Слепота заставляет смотреть снова. Невозможно до конца поверить в нее. В портрете есть что-то настолько сильное, почти благородное и властное, что нельзя не отступить со своими маленькими суждениями и не дать человеку, который может собрать из смятения мира личность, подобную этой, и зафиксировать ее здесь — все в одном маленьком человеческом лице — презумпцию невиновности. Именно так толпа всегда воспринимала Дж. П. Моргана поначалу. Одно лишь зрелище человека, столь великолепно настроенного, столь властно поглощенного, заставляет замолчать наши суждения. Кажется, что, конечно, он должен видеть вещи — вещи, которые мы и другие, возможно, не видим и не можем видеть. Слепота в глазах настолько полная и застывшая в таком полном массиве, что поначалу действует на человека почти как своего рода видение. Глаза держатся как картины глаз, как маленькие стены, как будто за ними настоящие глаза. Задаешься вопросом, есть ли кто-нибудь, кто когда-либо смог бы прорваться сквозь них, набросить на них маленькие обычные человеческие вещи — личность, например, атмосферу или свет. Если бы Шекспир, чьи фолианты у него есть, и Китс, чьего «Эндимиона» он владеет, или Милтон, чей «Потерянный рай» он хранит в своем сейфе, все сразу напали на него, обрушились на этот застывший взгляд в глазах Дж. П. Моргана — попытались заставить их повернуться в сторону на секунду и заметить, что они — Шекспир, Милтон и Китс — здесь, не было бы ни мерцания, ни тени движения. Это глаза, которые застыли, как челюсти, как великолепные духовные мышцы, на Чем-то. Они также не излучают свет и не принимают его.

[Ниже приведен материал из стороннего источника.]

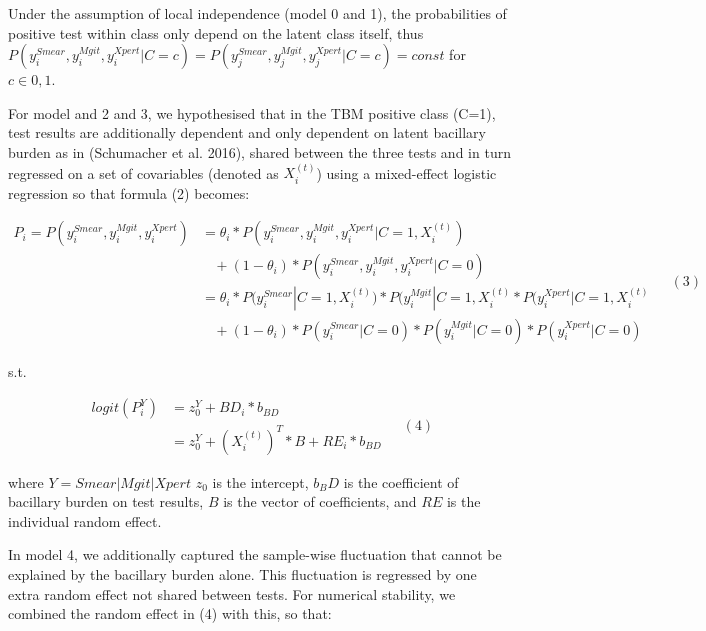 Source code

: \documentclass[
]{article}
\begin{document}
Under the assumption of local independence (model 0 and 1), the probabilities of positive test within class only depend on the latent class itself, thus \(P(y^{Smear}_i, y^{Mgit}_i, y^{Xpert}_i|C = c) = P(y^{Smear}_j, y^{Mgit}_j, y^{Xpert}_j|C = c) = const\) for \(c \in {0, 1}\).

For model and 2 and 3, we hypothesised that in the TBM positive class (C=1), test results are additionally dependent and only dependent on latent bacillary burden as in (Schumacher et al. 2016), shared between the three tests and in turn regressed on a set of covariables (denoted as \(X^{(t)}_i\)) using a mixed-effect logistic regression so that formula (2) becomes:

\[
\begin{aligned}
P_i = P(y^{Smear}_i,y^{Mgit}_i,y^{Xpert}_i) &= \theta_i * P(y^{Smear}_i,y^{Mgit}_i,y^{Xpert}_i|C=1, X^{(t)}_i)\\ 
&\ \ \ \ + (1-\theta_i) * P(y^{Smear}_i,y^{Mgit}_i,y^{Xpert}_i|C=0) \\
&= \theta_i * P(y^{Smear}_i | C=1,X^{(t)}_i) * P(y^{Mgit}_i | C=1,X^{(t)}_i * P(y^{Xpert}_i | C=1, X^{(t)}_i \\
&\ \ \ \ + (1-\theta_i) *  P(y^{Smear}_i | C=0) * P(y^{Mgit}_i | C=0) * P(y^{Xpert}_i | C=0)
\end{aligned} 
\;\;\;\;(
3
)
\]

s.t.

\[
\begin{aligned}
logit(P^Y_i) &= z^Y_0 + BD_i * b_{BD} \\
&= z^Y_0 + (X^{(t)}_i)^T * B + RE_i * b_{BD}
\end{aligned} 
\;\;\;\;(
4
)
\]

where \(Y=Smear|Mgit|Xpert\) \(z_0\) is the intercept, \(b_BD\) is the coefficient of bacillary burden on test results, \(B\) is the vector of coefficients, and \(RE\) is the individual random effect.

In model 4, we additionally captured the sample-wise fluctuation that cannot be explained by the bacillary burden alone. This fluctuation is regressed by one extra random effect not shared between tests. For numerical stability, we combined the random effect in (4) with this, so that:
\end{document}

Пройдет некоторое время, прежде чем толпа сочтет возможным представить отчет и дать полную оценку стоимости услуг, которые Дж. П. Морган оказал нашему современному миру; но услуга по большей части уже оказана, и пока мир, в своем смешанном смятении и благодарности за то, как он сколотил его, распределяет свою похвалу и вину, есть некоторые из нас, кто хотел бы немного отойти в сторону и подумать спокойно, если можно, не о том, что сделал Дж. П. Морган, что мы должным образом признаем, а о слепоте в его глазах. Именно слепота Дж. П. Моргана интересует толпу больше всего остального в нем сейчас. Это его слепота — и шанс выяснить, что именно заставляет людей читать его книгу. Его слепота (если мы сможем определить, что именно это такое) — это то, из чего мы собираемся сделать нашего следующего Дж. П. Моргана. Следующий Дж. П. Морган — тот, которого толпа готовит сейчас — будет сделан из вещей, которые этот Дж. П. Морган не видел. Что это за вещи? Мы искали эти вещи в книге Карла Хови, вглядываясь между строк на каждой странице, переворачивая его прилагательные и заглядывая под них, его наречия и уточнения, его проницательность и осторожность в поисках того, чего не видел Дж. П. Морган. Сам Дж. П. Морган не пытался бы их скрыть, и его биограф тоже. Вся его книга дышит справедливостью, духом истины, необходимой и неизбежной честностью, что само по себе является не последним свидетельством существенной обоснованности и прочности карьеры Моргана. Отношение Дж. П. Моргана к своей биографии (если, несмотря на его сдержанность, стало одной из необходимостей — даже одной из промышленных необходимостей мира, чтобы она у него была) было, вероятно, во многом отношением Уолта Уитмена, когда он сказал Траубелю: «Что бы ты ни делал со мной, не приукрашивай меня»; и если в карьере мистера Моргана были вещи, которые он невозмутимо не замечал, сам мистер Морган был бы последним человеком, который не попытался бы помочь людям выяснить, что это за вещи. Но жизнь была для мистера Моргана, как и для нас (когда я пишу эти строки, ему семьдесят четыре года), серьезным, бездонным делом. Он не знает, какие вещи он не видел. Его глаза великолепно застыли. Они не могут нам помочь. Мы должны смотреть сами.